%%

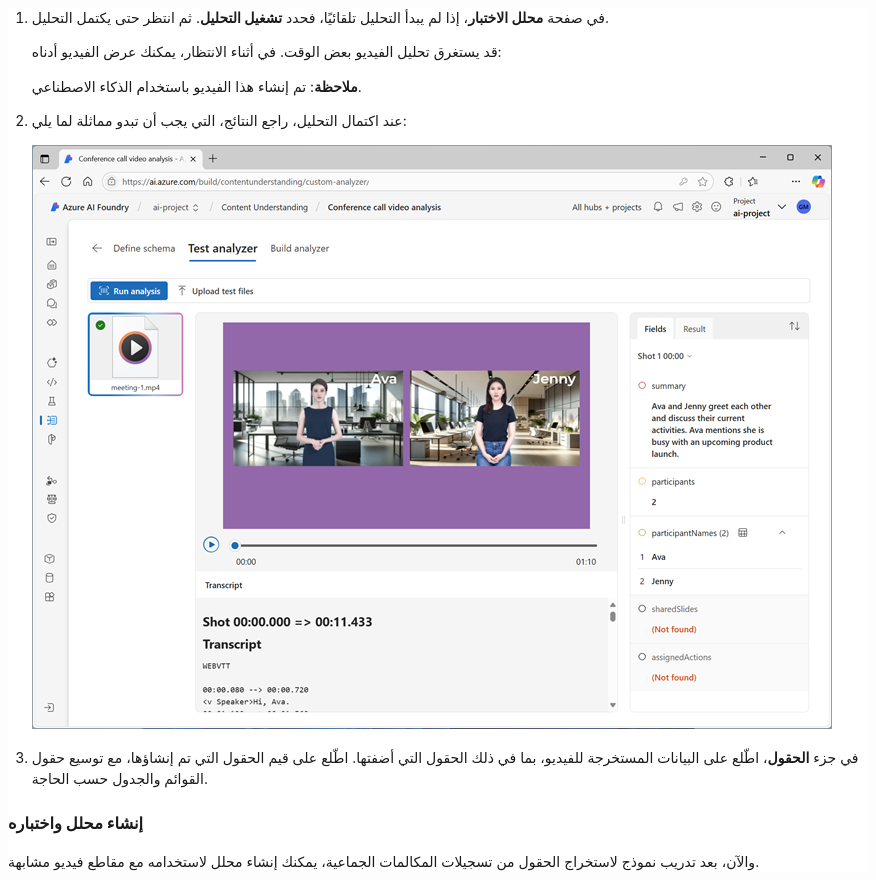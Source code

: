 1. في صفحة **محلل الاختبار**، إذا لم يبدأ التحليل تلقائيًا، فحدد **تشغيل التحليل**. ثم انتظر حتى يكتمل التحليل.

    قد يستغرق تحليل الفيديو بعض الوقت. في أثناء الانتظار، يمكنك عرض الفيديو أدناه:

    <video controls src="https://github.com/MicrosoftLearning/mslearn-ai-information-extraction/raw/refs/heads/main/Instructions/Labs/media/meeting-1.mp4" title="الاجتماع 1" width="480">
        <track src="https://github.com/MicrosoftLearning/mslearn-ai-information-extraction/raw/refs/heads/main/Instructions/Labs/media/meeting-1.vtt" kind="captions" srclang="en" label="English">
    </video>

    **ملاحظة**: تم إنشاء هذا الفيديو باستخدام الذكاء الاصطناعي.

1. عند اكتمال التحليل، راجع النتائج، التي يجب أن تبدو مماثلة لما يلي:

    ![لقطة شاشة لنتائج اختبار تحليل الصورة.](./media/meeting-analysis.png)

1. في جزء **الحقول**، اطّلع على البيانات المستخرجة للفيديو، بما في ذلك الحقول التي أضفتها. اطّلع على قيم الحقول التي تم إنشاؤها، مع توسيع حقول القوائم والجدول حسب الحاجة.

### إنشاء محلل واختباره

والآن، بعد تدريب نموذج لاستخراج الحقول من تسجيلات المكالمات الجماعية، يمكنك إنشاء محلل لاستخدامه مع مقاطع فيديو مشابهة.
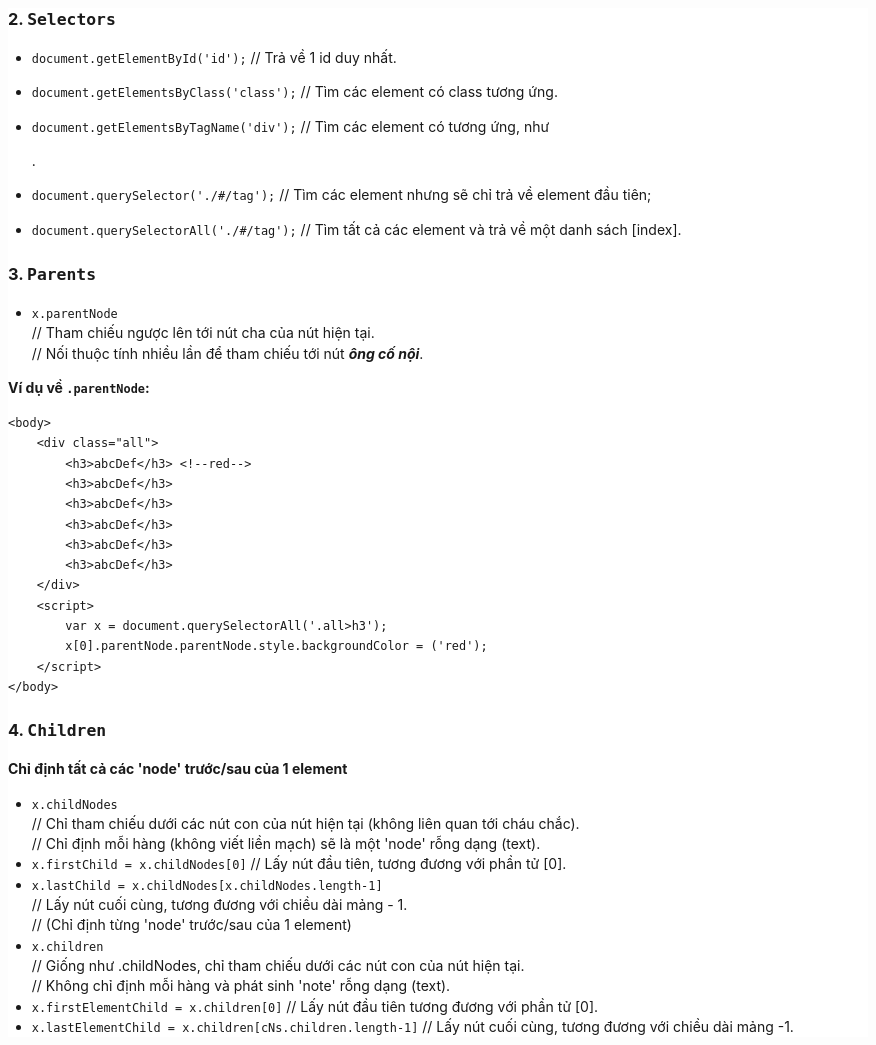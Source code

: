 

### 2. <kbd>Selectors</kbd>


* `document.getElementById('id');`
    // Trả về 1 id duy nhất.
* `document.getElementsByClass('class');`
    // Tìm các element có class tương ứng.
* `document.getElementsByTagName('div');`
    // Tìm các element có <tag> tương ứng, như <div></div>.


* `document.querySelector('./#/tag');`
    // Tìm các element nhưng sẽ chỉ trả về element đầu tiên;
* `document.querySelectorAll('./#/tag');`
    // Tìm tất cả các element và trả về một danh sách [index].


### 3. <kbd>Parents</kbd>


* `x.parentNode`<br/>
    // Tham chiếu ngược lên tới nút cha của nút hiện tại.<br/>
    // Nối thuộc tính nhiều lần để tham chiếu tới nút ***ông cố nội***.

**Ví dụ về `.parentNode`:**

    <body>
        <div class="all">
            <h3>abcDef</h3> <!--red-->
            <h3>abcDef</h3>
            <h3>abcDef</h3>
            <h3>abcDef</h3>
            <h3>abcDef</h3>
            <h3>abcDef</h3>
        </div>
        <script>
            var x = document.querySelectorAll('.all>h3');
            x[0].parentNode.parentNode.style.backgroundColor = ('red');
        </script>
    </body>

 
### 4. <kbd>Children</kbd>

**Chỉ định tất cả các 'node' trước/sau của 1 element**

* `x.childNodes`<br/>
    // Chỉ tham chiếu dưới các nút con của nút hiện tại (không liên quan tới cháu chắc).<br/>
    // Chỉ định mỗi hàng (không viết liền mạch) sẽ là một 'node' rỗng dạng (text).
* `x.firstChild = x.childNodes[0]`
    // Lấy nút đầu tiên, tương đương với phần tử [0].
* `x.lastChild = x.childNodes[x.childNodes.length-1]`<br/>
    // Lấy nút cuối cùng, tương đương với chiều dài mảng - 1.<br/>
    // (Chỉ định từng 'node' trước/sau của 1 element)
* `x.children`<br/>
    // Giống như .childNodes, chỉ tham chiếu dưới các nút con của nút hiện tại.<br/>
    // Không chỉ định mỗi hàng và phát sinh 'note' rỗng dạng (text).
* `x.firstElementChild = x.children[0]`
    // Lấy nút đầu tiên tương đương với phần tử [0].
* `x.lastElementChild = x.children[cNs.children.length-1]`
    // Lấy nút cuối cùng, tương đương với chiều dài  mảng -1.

%%

— Task to carry out —
Copy all lines above containing the string "cùng".

— Exercise result —
    // Lấy nút cuối cùng, tương đương với chiều dài mảng - 1.<br/>
    // Lấy nút cuối cùng, tương đương với chiều dài  mảng -1.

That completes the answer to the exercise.